Environment Variables

NVSHMEM provides a set of environment variables that allows users to configure the NVSHMEM implementation and receive information about the implementation.

NVSHMEM_VERSION

Value: Any

Print the library version at start-up

NVSHMEM_INFO

Value: Any

Print helpful text about all these environment variables

NVSHMEM_SYMMETRIC_SIZE

Value: Non-negative integer or floating point value with an optional character suffix

Specifies the size (in bytes) of the symmetric heap memory per PE. The resulting size is implementation-defined and must be least as large as the integer ceiling of the product of the numeric prefix and the scaling factor. The allowed character suffixes for the scaling factor are as follows:

  • k or K multiplies by 2^{10} (kibibytes)
  • m or M multiplies by 2^{20} (mebibytes)
  • g or G multiplies by 2^{30} (gibibytes)
  • t or T multiplies by 2^{40} (tebibytes)

For example, string “20m” is equivalent to the integer value 20971520, or 20 mebibytes. Similarly the string “3.1M” is equivalent to the integer value 3250586. Only one multiplier is recognized and any characters following the multiplier are ignored, so “20kk” will not produce the same result as “20m”. Usage of string “.5m” will yield the same result as the string “0.5m”.
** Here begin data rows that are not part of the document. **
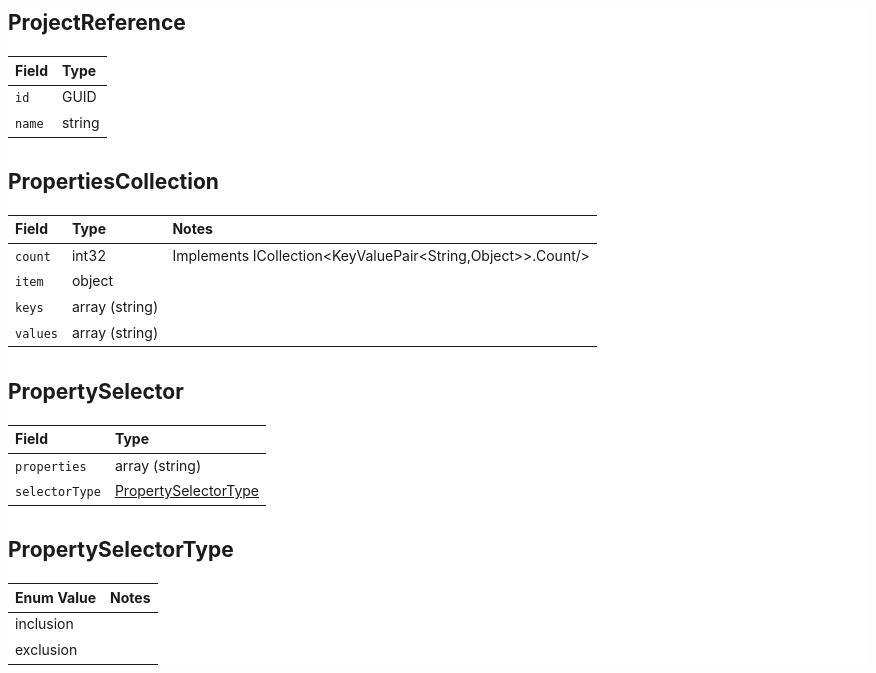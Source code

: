 

<a id="ProjectReference"></a>

## ProjectReference

| Field        | Type
| :----------- | :--------
| <code>id</code> | GUID
| <code>name</code> | string



<a id="PropertiesCollection"></a>

## PropertiesCollection

| Field        | Type      | Notes
| :----------- | :-------- | :----------
| <code>count</code> | int32 | Implements ICollection&lt;KeyValuePair&lt;String,Object&gt;&gt;.Count/&gt;
| <code>item</code> | object |
| <code>keys</code> | array (string) |
| <code>values</code> | array (string) |



<a id="PropertySelector"></a>

## PropertySelector

| Field        | Type
| :----------- | :--------
| <code>properties</code> | array (string)
| <code>selectorType</code> | [PropertySelectorType](#PropertySelectorType)



<a id="PropertySelectorType"></a>

## PropertySelectorType

| Enum Value   | Notes
| :----------- | :----------
| inclusion |
| exclusion |



<a id="QueuedReleaseData"></a>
An invalid value for NVSHMEM_SYMMETRIC_SIZE is an error, which the NVSHMEM library shall report by either returning a nonzero value from nvshmem_init_thread or causing program termination.

NVSHMEM_DEBUG

Value: WARN, INFO, TRACE, or any other value to enable basic debug output

Controls the debug information that is displayed from NVSHMEM.

NVSHMEM_DEBUG_FILE

Value: filename

Set the filename where debug output is written. The filename may contain %h for hostname and %p for pid.

NVSHMEM_ENABLE_NIC_PE_MAPPING

Value: boolean

When not set or set to 0, a PE is assigned the NIC on the node that is closest to it by distance. When set to 1, NVSHMEM either assigns NICs to PEs on a round-robin basis or uses NVSHMEM_HCA_PE_MAPPING or NVSHMEM_HCA_LIST when they are specified.

NVSHMEM_HCA_PE_MAPPING

Value: HCA Mapping

Specifies the mapping of HCAs to PEs as a comma-separated list such that the GPU corresponding to the PE uses the given HCA for all transfers. Each entry in the comma separated list is of the form hca_name:port:count. For example, mlx5_0:1:2,mlx5_0:2:2 means that PE0, PE1 can be mapped to port 1 of mlx5_0, and PE2, PE3 can be mapped to port 2 of mlx5_0.

NVSHMEM_ENABLE_NIC_PE_MAPPING must be set to 1 for this variable to be effective.

NVSHMEM_HCA_LIST

Value: List of HCAs

Specifies a comma-separated list of HCAs to use in the NVSHMEM application. This is useful to skip disabled HCAs or HCAs operating in a different mode than Infiniband. Each entry in the comma separated list is of the form hca_name:port. For example, mlx5_1:1,mlx5_2:2 specifies use of port 1 of mlx5_1 and port 2 of mlx5_2 in the application. A ^ before the list indicates an exclusion list. For example, ^mlx5_1:1,mlx5_1:2 means not to use mlx5_1 port 1 and mlx5_1 port 2.

NVSHMEM_ENABLE_NIC_PE_MAPPING must be set to 1 for this variable to be effective.

NVSHMEM_MPI_LIB_NAME

Value: String

Name of the MPI library that is used for bootstrapping NVSHMEM. By default, NVSHMEM looks for libraries with the name libmpi.so.

NVSHMEM_SHMEM_LIB_NAME

Value: String

Name of the OpenSHMEM library that is used for bootstrapping NVSHMEM. By default, NVSHMEM looks for libraries with the name liboshmem.so.

NVSHMEM_BARRIER_DISSEM_KVAL

Value: Integer radix

Radix of the dissemination algorithm used for nvshmem_barrier and nvshmem_barrier_all collectives. By default, NVSHMEM uses radix 2.

NVSHMEM_BARRIER_TG_DISSEM_KVAL

Value: Integer radix

Radix of the dissemination algorithm used for nvshmem_barrier_warp, nvshmem_barrier_group, nvshmem_barrier_all_warp, and nvshmem_barrier_all_group collectives. By default, NVSHMEM uses radix 2.